Well, it matters. If you use KeyUp then you'll have to deal with also getting the KeyPress event for the Enter key. Which, it not intercepted, produces a nasty BEEP to slap the user. Boilerplate is to always use KeyDown so you can stop the KeyPress event from firing:
private void textBox1_KeyDown(object sender, KeyEventArgs e) {
if (e.KeyData == Keys.Enter) {
e.Handled = e.SuppressKeyPress = true;
// Something special ...
//...
}
}
The SuppressKeyPress assignment prevents the KeyPress event from firing.
Do keep in mind that handling Enter is normally fairly gauche and indicates that you might be trying too hard to make your GUI resemble a console mode app. What Enter is supposed to do is operate the default accept button on a window.
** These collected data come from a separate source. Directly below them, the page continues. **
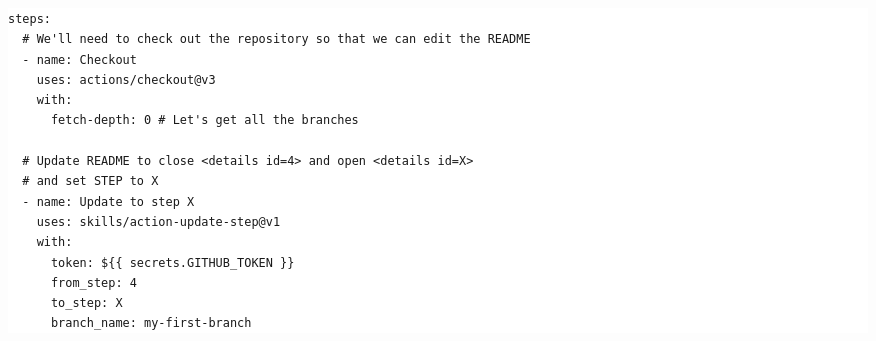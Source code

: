     steps:
      # We'll need to check out the repository so that we can edit the README
      - name: Checkout
        uses: actions/checkout@v3
        with:
          fetch-depth: 0 # Let's get all the branches

      # Update README to close <details id=4> and open <details id=X>
      # and set STEP to X
      - name: Update to step X
        uses: skills/action-update-step@v1
        with:
          token: ${{ secrets.GITHUB_TOKEN }}
          from_step: 4
          to_step: X
          branch_name: my-first-branch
Supported by the Form.AcceptButton property. The Escape key is special that way as well, it operates the Form.CancelButton button. Only truly meaningful things to do for a dialog-style window however.
If used on a regular window then the typical problem is that the user has no idea that pressing the Enter key is what he's supposed to do. He'll mouse to another textbox and completely miss the intended usage of your UI design, that's a problem with discoverability. You can't do the equivalent of ToolStripMenuItem.ShortcutKeyDisplayString in this case.